"Planning on hosting an live [sic] open dialog about gender equality in the work place [sic] and in tech in general with my fellow Partner from Sound Ventures Effie Epstein, on my facebook page on Monday or Tues of next week," Kutcher wrote.
The first several topics he proposed? "What are the Rules for dating in the work place? Flirting? What are the clear red lines? Where does the line between work life and social life stop and start?"
Many women understandably took umbrage at the idea that dating should be the priority of any dialogue about women in the workplace. Particularly in tech, where story after story report the sexual harassment women face in the industry. Disappointingly, the reason these issues are making headlines is because the women involved have been brave enough to put their professional futures at risk — and not because the men who continue to behave inappropriately have seen the error of their ways.
To his credit, Kutcher addressed his foot-in-mouth post in his and Epstein's Facebook Live event this afternoon. "The first thing I posted was about dating and flirting in the workplace," Kutcher said. "Wrong place to start. Got it."
"Even though there were some right questions in there, it was tough to get to because, I agree — I cringed when I read that first question," Epstein said, adding that "learning and collective learning is the most important thing."
In talking about the goals for his VC firm, Sound Ventures, Kutcher explained that he and Epstein wanted to approach these problems with a "bifurcated" approach, implementing a no-tolerance policy toward abusers, but exploring deeper solutions for institutional challenges.
"The assholes that are sexually harassing people, no more hall passes," Kutcher said, later adding that he wanted to dive in deeper to unconscious bias. "On the blind bias thing, it's so deep that I would love to hear and understand from this audience how to unearth it."
But it's worth asking whether the focus on implicit bias is all talk. For example, Kutcher and Epstein mentioned their interest in Project Implicit, a nonprofit research organization created by scientists from University of Washington, University of Virginia, and Harvard University. This test, and versions of it, have been administered at corporations and organizations across the country in the hopes of getting employees at all levels to recognize, unpack, and manage their biases towards others in the workplace. However, the results are limited.
"Critics of such training contend that it doesn’t visibly move the needle on diversity numbers, and can even backfire," Joelle Emerson reported in Harvard Business Review in April, citing a number of resources and studies that have questioned its efficacy. Plus, even aside from whether "unconscious" or "implicit" bias training works or not, the fact is that many of these issues are institutional.
Fortunately, Kutcher and Epstein do propose more concrete solutions that don't rely on white heterosexual men who dominate these professional spaces.
"Selfishly, it is our hope that if there are female founders that are building companies in the space of software and technology, that we want a strong pipeline of female founders and we want to see your companies," Kutcher said. "We want to increase our pipeline, so, selfishly, we're asking to see those companies.
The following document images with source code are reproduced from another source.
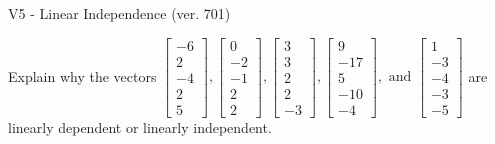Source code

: \begin{exercise}
  \begin{exerciseTitle}V5 - Linear Independence (ver. 701)\end{exerciseTitle}
  \begin{exerciseStatement}
    Explain why the vectors \(\left[\begin{array}{r}
-6 \\
2 \\
-4 \\
2 \\
5
\end{array}\right] , \left[\begin{array}{r}
0 \\
-2 \\
-1 \\
2 \\
2
\end{array}\right] , \left[\begin{array}{r}
3 \\
3 \\
2 \\
2 \\
-3
\end{array}\right] , \left[\begin{array}{r}
9 \\
-17 \\
5 \\
-10 \\
-4
\end{array}\right] , \text{ and } \left[\begin{array}{r}
1 \\
-3 \\
-4 \\
-3 \\
-5
\end{array}\right]\) are linearly dependent or linearly independent.	



\end{exerciseStatement}
\end{exercise}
Also, for women who want to become VCs over time, at some point, we'll be adding more general partners to our team and we'll be hiring, and when we are, we would like to see you as candidates."
That's a much better call-to-action than Kutcher's LinkedIn one, which suggested that momentum is being hindered by "existing educated talent pool in STEM," rather than institutional opposition to change. As Black and Latinx entrepreneurs have shown, the talent is there, but the financial support isn’t. (As R29 previously reported, research from tech incubator DigitalUndivided found that Black women received 0.2% of all venture deals from 2012 to 2014 and had raised an average of only $36,000 in funding overall.)
Epstein also added that VCs who have already carved out a space for themselves can also do work to support up-and-comers, particularly at coaching people on the story. "Don't just show what you think you can achieve in the next 12 months," she said. "Sell us on the five-year vision."
Epstein explained that female entrepreneurs she meets often try to sell her on their companies by emphasizing "what they know they can achieve" — which is typically within a smaller market size. By contrast, male entrepreneurs tend to "sell based on the vision" — not lying per sé, but certainly adding a lot of zeroes to their estimates, as well as...creative projections they can't support with initial numbers.
Finally, Kutcher rightly noted that it's crucial for startups to do the work of being inclusive in their earliest stages, as trying to plug a female techie in a hostile culture developed without women will likely have the reliably terrible results we see so often.
"They're not thinking about diversity with employee one [...] so it's not surprising that companies 20, 30 employees deep are going, whoa, we've got a diversity issue here. Now you're trying to hire your way out of a problem that is a mess," Kutcher said.